Schedule Tasks in Kubernetes with CronJobs

Kubernetes CronJobs

Introduction to CronJobs

In Kubernetes, CronJobs are native objects that manage time-based jobs. They are essentially the Kubernetes equivalent of a cron task in traditional systems. A CronJob will run jobs on a time-based schedule, and those jobs will create individual Pods for their tasks which are then managed by the CronJob until they complete.

Defining a CronJob

Here’s a basic structure for a CronJob in YAML:

apiVersion: batch/v1beta1
kind: CronJob
metadata:
  name: my-cronjob
spec:
  schedule: "*/1 * * * *"  # Every minute
  jobTemplate:
    spec:
      template:
        spec:
          containers:
          - name: my-container
            image: my-image
          restartPolicy: OnFailure

schedule: This is a string that defines when the job should run. It follows the standard cron format.
jobTemplate: The job that should be run at the specified schedule. It is essentially a pod specification with added fields relevant to jobs.

Other important properties

You can include startingDeadlineSeconds, completions, parallelism, and other relevant fields under the spec section of your CronJob definition.
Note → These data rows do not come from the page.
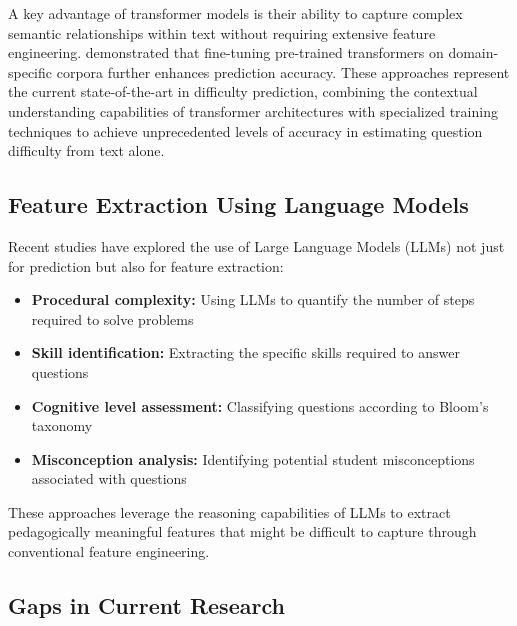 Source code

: \documentclass[11pt]{article}
\begin{document}
A key advantage of transformer models is their ability to capture complex semantic relationships within text without requiring extensive feature engineering. \citet{aradelli2020transformers} demonstrated that fine-tuning pre-trained transformers on domain-specific corpora further enhances prediction accuracy. These approaches represent the current state-of-the-art in difficulty prediction, combining the contextual understanding capabilities of transformer architectures with specialized training techniques to achieve unprecedented levels of accuracy in estimating question difficulty from text alone.

\subsection{Feature Extraction Using Language Models}

Recent studies have explored the use of Large Language Models (LLMs) not just for prediction but also for feature extraction:

\begin{itemize}
    \item \textbf{Procedural complexity:} Using LLMs to quantify the number of steps required to solve problems \citep{liu2023improving} %
    \item \textbf{Skill identification:} Extracting the specific skills required to answer questions \citep{didolkar2024metacognitive} %
    \item \textbf{Cognitive level assessment:} Classifying questions according to Bloom's taxonomy \citep{scaria2024automated} %
    \item \textbf{Misconception analysis:} Identifying potential student misconceptions associated with questions \citep{sadihin2024proposalml} %
\end{itemize}

These approaches leverage the reasoning capabilities of LLMs to extract pedagogically meaningful features that might be difficult to capture through conventional feature engineering.

\subsection{Gaps in Current Research}
\end{document}
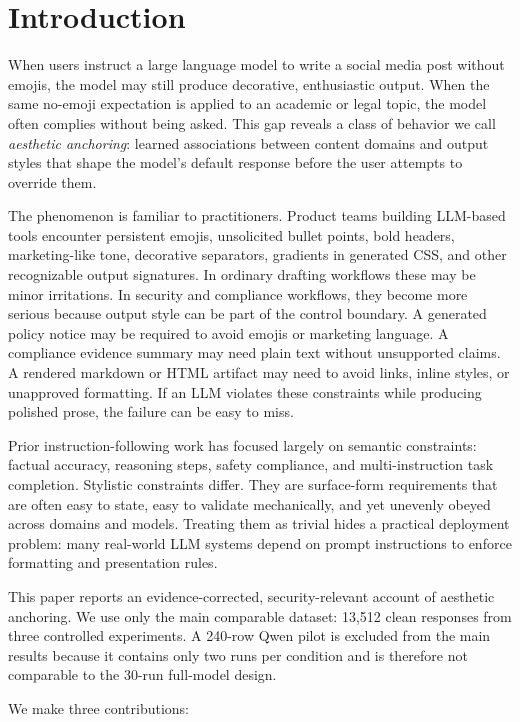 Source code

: \documentclass[runningheads,a4paper]{llncs}
\begin{document}
\section{Introduction}

When users instruct a large language model to write a social media post without emojis, the model may still produce decorative, enthusiastic output. When the same no-emoji expectation is applied to an academic or legal topic, the model often complies without being asked. This gap reveals a class of behavior we call \emph{aesthetic anchoring}: learned associations between content domains and output styles that shape the model's default response before the user attempts to override them.

The phenomenon is familiar to practitioners. Product teams building LLM-based tools encounter persistent emojis, unsolicited bullet points, bold headers, marketing-like tone, decorative separators, gradients in generated CSS, and other recognizable output signatures. In ordinary drafting workflows these may be minor irritations. In security and compliance workflows, they become more serious because output style can be part of the control boundary. A generated policy notice may be required to avoid emojis or marketing language. A compliance evidence summary may need plain text without unsupported claims. A rendered markdown or HTML artifact may need to avoid links, inline styles, or unapproved formatting. If an LLM violates these constraints while producing polished prose, the failure can be easy to miss.

Prior instruction-following work has focused largely on semantic constraints: factual accuracy, reasoning steps, safety compliance, and multi-instruction task completion. Stylistic constraints differ. They are surface-form requirements that are often easy to state, easy to validate mechanically, and yet unevenly obeyed across domains and models. Treating them as trivial hides a practical deployment problem: many real-world LLM systems depend on prompt instructions to enforce formatting and presentation rules.

This paper reports an evidence-corrected, security-relevant account of aesthetic anchoring. We use only the main comparable dataset: 13,512 clean responses from three controlled experiments. A 240-row Qwen pilot is excluded from the main results because it contains only two runs per condition and is therefore not comparable to the 30-run full-model design.

We make three contributions:
\end{document}
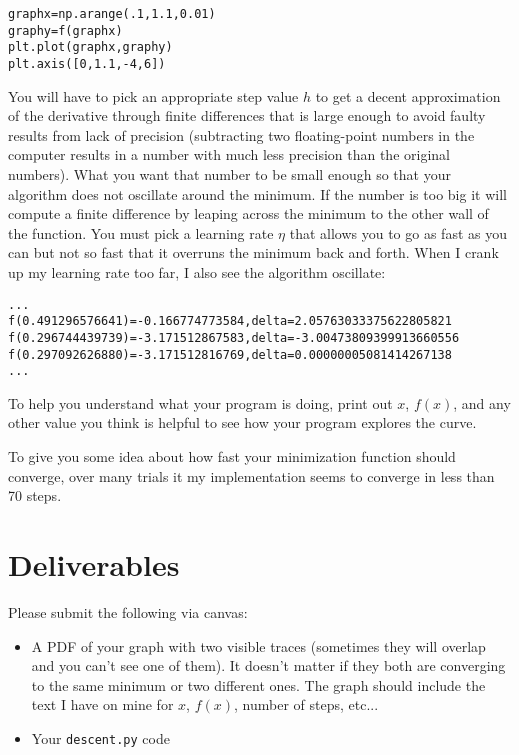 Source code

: \begin{fullwidth}
\begin{alltt}
graphx = np.arange(.1,1.1,0.01)
graphy = f(graphx)
plt.plot(graphx,graphy)
plt.axis([0,1.1,-4,6])
\end{alltt}

You will have to pick an appropriate step value $h$ to get a decent approximation of the derivative through finite differences that is large enough to avoid faulty results from lack of precision (subtracting two floating-point numbers in the computer results in a number with much less precision than the original numbers). What you want that number to be small enough so that your algorithm does not oscillate around the minimum. If the number is too big it will compute a finite difference by leaping across the minimum to the other wall of the function. You must pick a learning rate $\eta$ that allows you to go as fast as you can but not so fast that it overruns the minimum back and forth. When I crank up my learning rate too far, I also see the algorithm oscillate:

\begin{alltt}
...
f(0.491296576641) = -0.166774773584 , delta = 2.05763033375622805821
f(0.296744439739) = -3.171512867583 , delta = -3.00473809399913660556
f(0.297092626880) = -3.171512816769 , delta = 0.00000005081414267138
...
\end{alltt}

To help you understand what your program is doing, print out $x$, $f(x)$, and any other value you think is helpful to see how your program explores the curve.

To give you some idea about  how fast your minimization function should converge, over many trials it my implementation seems to converge in less than 70 steps.
 
\section{Deliverables}

Please submit the following via canvas:
 
\begin{itemize}
\item A PDF of your graph with two visible traces (sometimes they will overlap and you can't see one of them).  It doesn't matter if they both are converging to the same minimum or two different ones. The graph should include the text I have on mine for $x$, $f(x)$, number of steps, etc...
\item Your {\tt descent.py} code
\end{itemize}

\end{fullwidth}


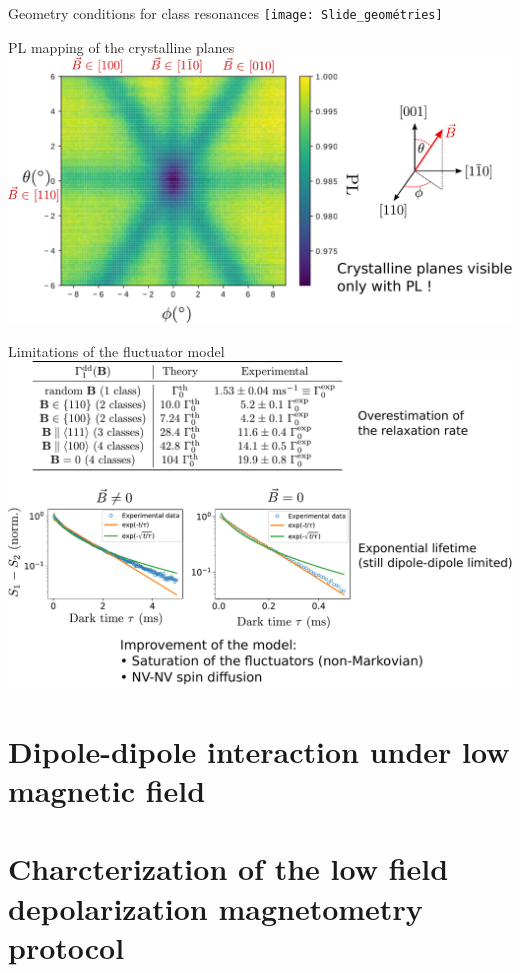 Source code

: \documentclass{beamer}
\begin{document}
\begin{frame}{Geometry conditions for class resonances}
\centering
\texttt{[image: Slide\_geométries]}
\end{frame}

\begin{frame}{PL mapping of the crystalline planes}
\centering
\includegraphics[width=\textwidth,height=0.8\textheight,keepaspectratio]{Slide_carte}
\end{frame}

\begin{frame}{Limitations of the fluctuator model}
\centering
\includegraphics[width=\textwidth,height=0.9\textheight,keepaspectratio]{Slide_limit_fluct}
\end{frame}

\section{Dipole-dipole interaction under low magnetic field}



\section{Charcterization of the low field depolarization magnetometry protocol}
\end{document}
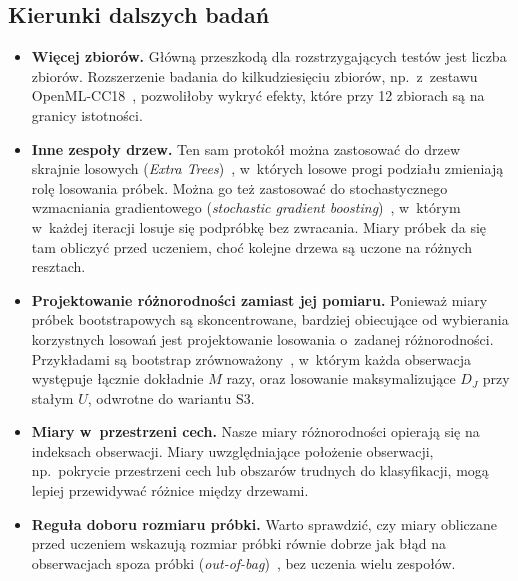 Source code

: \subsection{Kierunki dalszych badań}

\begin{itemize}
  \item \textbf{Więcej zbiorów.} Główną przeszkodą dla rozstrzygających testów jest liczba zbiorów. Rozszerzenie badania do kilkudziesięciu zbiorów, np.\ z~zestawu OpenML-CC18~\cite{bischl2021}, pozwoliłoby wykryć efekty, które przy 12 zbiorach są na granicy istotności.
  \item \textbf{Inne zespoły drzew.} Ten sam protokół można zastosować do drzew skrajnie losowych (\emph{Extra Trees})~\cite{geurts2006}, w~których losowe progi podziału zmieniają rolę losowania próbek. Można go też zastosować do stochastycznego wzmacniania gradientowego (\emph{stochastic gradient boosting})~\cite{friedman2002}, w~którym w~każdej iteracji losuje się podpróbkę bez zwracania. Miary próbek da się tam obliczyć przed uczeniem, choć kolejne drzewa są uczone na różnych resztach.
  \item \textbf{Projektowanie różnorodności zamiast jej pomiaru.} Ponieważ miary próbek bootstrapowych są skoncentrowane, bardziej obiecujące od wybierania korzystnych losowań jest projektowanie losowania o~zadanej różnorodności. Przykładami są bootstrap zrównoważony~\cite{davison1986}, w~którym każda obserwacja występuje łącznie dokładnie $M$ razy, oraz losowanie maksymalizujące $D_J$ przy stałym $U$, odwrotne do wariantu S3.
  \item \textbf{Miary w~przestrzeni cech.} Nasze miary różnorodności opierają się na indeksach obserwacji. Miary uwzględniające położenie obserwacji, np.\ pokrycie przestrzeni cech lub obszarów trudnych do klasyfikacji, mogą lepiej przewidywać różnice między drzewami.
  \item \textbf{Reguła doboru rozmiaru próbki.} Warto sprawdzić, czy miary obliczane przed uczeniem wskazują rozmiar próbki równie dobrze jak błąd na obserwacjach spoza próbki (\emph{out-of-bag})~\cite{martinez2010}, bez uczenia wielu zespołów.
\end{itemize}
Here’s an example of how you can modify your existing YAML configuration:

apiVersion: batch/v1beta1
kind: CronJob
metadata:
  name: my-cronjob
spec:
  schedule: "*/1 * * * *"  # Every minute
  startingDeadlineSeconds: 100  # Max time to start a job if missed
  concurrencyPolicy: Forbid  # Options: Allow, Forbid, Replace
  successfulJobsHistoryLimit: 3  # Keep 3 successful job records
  failedJobsHistoryLimit: 1  # Keep 1 failed job record
  ttlSecondsAfterFinished: 3600  # Clean up finished jobs after 1 hour
  jobTemplate:
    spec:
      backoffLimit: 3  # Number of retries before marking a job as failed
      completions: 5  # Total number of completions needed
      parallelism: 2  # Number of pods processed in parallel
      activeDeadlineSeconds: 200  # Max time for the job to run
      template:
        spec:
          containers:
          - name: my-container
            image: my-image
          restartPolicy: OnFailure

In this modified configuration:

startingDeadlineSeconds specifies the deadline in seconds for starting the job if it misses its scheduled time for any reason.
concurrencyPolicy determines how to treat concurrent executions of a job.
successfulJobsHistoryLimit and failedJobsHistoryLimit specify how many completed and failed jobs should be kept.
Inside the jobTemplate, completions is the number of times the job needs to be successfully completed.
parallelism is the number of jobs that will run in parallel.
activeDeadlineSeconds sets the maximum duration that the job can run.
backoffLimit is set to 3, meaning the job will be retried up to 3 times before it is considered failed.
ttlSecondsAfterFinished is set to 3600 seconds (1 hour), which means completed jobs (either successful or failed) will be automatically deleted one hour after finishing.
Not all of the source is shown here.